1) Failure to scavenge effectively CT water.
2) Engine feed source switches from wings to CT during approach.

Failure 1) possible contributory factors:
1a) Water remains frozen during turnarounds precluding effective drains operation (See NSEU post 292).
1b) Water remains frozen during most of flight precluding effective water scavenge operation.
1c) FOD

Failure 2) possible contributory factors:
1a) The most nose-down attitude of the whole flight (including descent) occurs when landing flaps are selected. This I think is likely true of many civil types. Perhaps someone can confirm for 777. So any residual liquid in the CT moves forward at this point.
1b) CT boost pumps remain running throughout flight (I imagine this should generate a warning).
1b) CT boost pumps switch back on uncommanded when pick-ups become covered (is there any way (including failures) that this can happen in the 777 system?).
1c CT boost pumps switch back on by crew action.

Please remember that the CT was breached and contaminated by firefighter’s foam and hydraulic fluid after the landing. It is not clear from the AAIB report that they even tested for water in the CT. It sounds like it may have been a pointless exercise.

It is conceivable that in the final seconds of the approach, with the increase in pitch, the CT boost pump inlets uncovered again allowing engine feed to resume from the wings, helpfully flushing evidence from the feed lines but not in time for the engines to spool up enough to make a great difference to the outcome.

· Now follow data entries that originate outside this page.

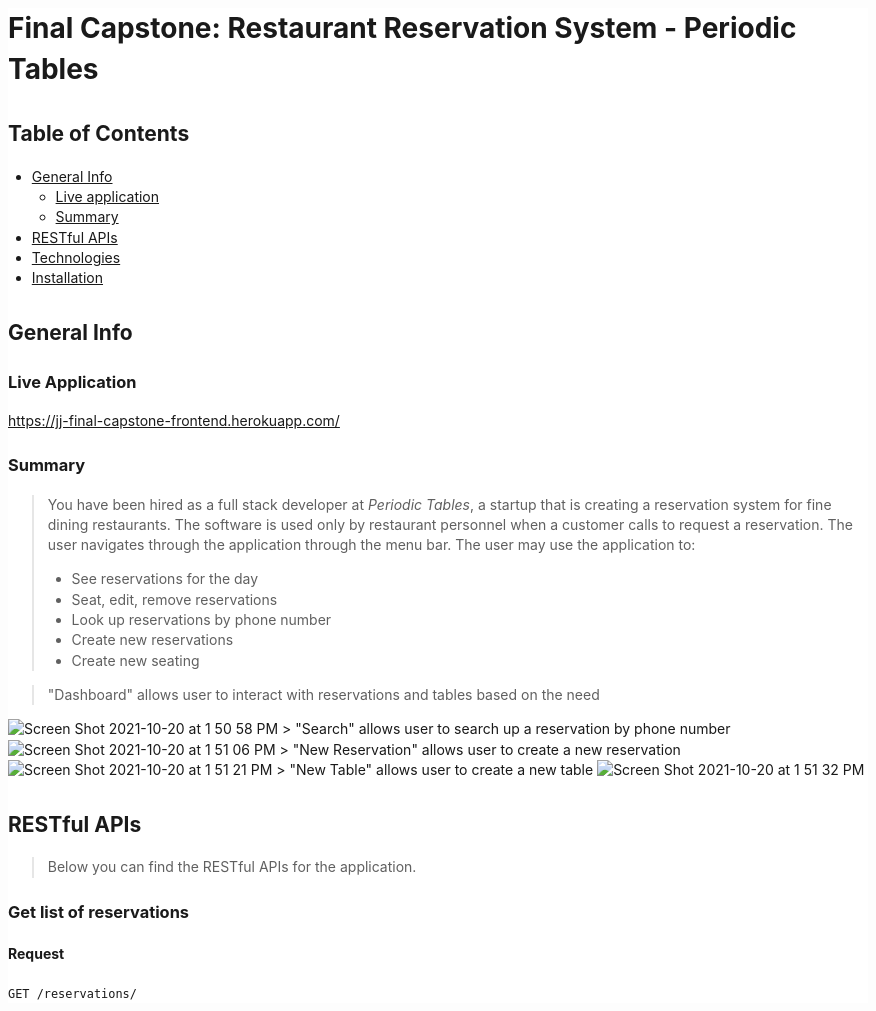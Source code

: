 # Final Capstone: Restaurant Reservation System - Periodic Tables

## Table of Contents
- [General Info](#general-info)
  - [Live application](#live-application)
  - [Summary](#summary)
- [RESTful APIs](#restful-apis)
- [Technologies](#technologies)
- [Installation](#installation)

## General Info

### Live Application
https://jj-final-capstone-frontend.herokuapp.com/

### Summary 
> You have been hired as a full stack developer at _Periodic Tables_, a startup that is creating a reservation system for fine dining restaurants.
> The software is used only by restaurant personnel when a customer calls to request a reservation.
> The user navigates through the application through the menu bar.
> The user may use the application to:
> * See reservations for the day
> * Seat, edit, remove reservations
> * Look up reservations by phone number
> * Create new reservations
> * Create new seating

> "Dashboard" allows user to interact with reservations and tables based on the need
<img width="1440" alt="Screen Shot 2021-10-20 at 1 50 58 PM" src="https://user-images.githubusercontent.com/78047919/138155653-9eed6234-3f27-4ff0-94fa-edc251a49973.png">
> "Search" allows user to search up a reservation by phone number
<img width="1440" alt="Screen Shot 2021-10-20 at 1 51 06 PM" src="https://user-images.githubusercontent.com/78047919/138155658-797f3a7f-d48f-4d74-8a71-5758e3eb5395.png">
> "New Reservation" allows user to create a new reservation
<img width="1440" alt="Screen Shot 2021-10-20 at 1 51 21 PM" src="https://user-images.githubusercontent.com/78047919/138155660-e24e145f-f410-4a87-bde7-e600f94d3392.png">
> "New Table" allows user to create a new table
<img width="1440" alt="Screen Shot 2021-10-20 at 1 51 32 PM" src="https://user-images.githubusercontent.com/78047919/138155662-246c18c8-3ae7-47c8-9854-61eec3413d33.png">

## RESTful APIs
> Below you can find the RESTful APIs for the application.

### Get list of reservations

#### Request

`GET /reservations/`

Like I said before, I’ve not seen anything here or from the AAIB that rules out this theory. I’m open to offers, though.

I see some problems with it (maybe not fatal):

1. CWT boost pumps stop at 900kg - which is a fair bit of "something" to be in the tank.
2a. Given that CWT empty is the expected state (late in flight), CWT reading 900kg+ would be a serious anomaly that they would have picked up on by now.
or
2b. If theres 900kg of something (ice) in CWT but it is reading empty, then you've got a ton less fuel than expected in your wing tanks after fuel scavenge - which doesn't seem to fit the data either.

3a. If CWT boost pump operation is recorded, then having them switch on unexpectedly would be a serious anomaly that they would have picked up on by now.
or
3b. Even if CWT boost pump operation is not recorded directly, I would expect the CWT low pressure advisory (when they turn off) to be. By your theory, they turn off again close to landing (when it goes nose-up, as we know it did), which would generate this warning, which would have been spotted.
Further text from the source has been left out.